Word for word, reproduce the listing that follows, excluding any pictures it contains.

* _RECORD SET_
▬▬▬

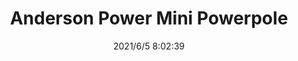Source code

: ﻿---
layout: post 
title: Anderson Power Mini Powerpole
is_home: true
tags: 
categories: wire-harness
overview: MiniPowerpole pin & socket series connector, designed as ground terminal are for make-first/break-last connections. referen AMP 1445716-7
myseries: APMP
part_number: 0522-1
thumb_img: 
small_img: static/202106/522-20210605.jpg
date: 2021/6/5 8:02:39
---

▬▬▬

* _SOLUTION TO THIS EXERCISE_
Source code

: ﻿---
layout: post 
title: Anderson Power Mini Powerpole
is_home: true
tags: 
categories: wire-harness
overview: MiniPowerpole pin & socket series connector, designed as ground terminal are for make-first/break-last connections. referen AMP 1445716-7
myseries: APMP
part_number: 0522-1
thumb_img: 
small_img: static/202106/522-20210605.jpg
date: 2021/6/5 8:02:39
---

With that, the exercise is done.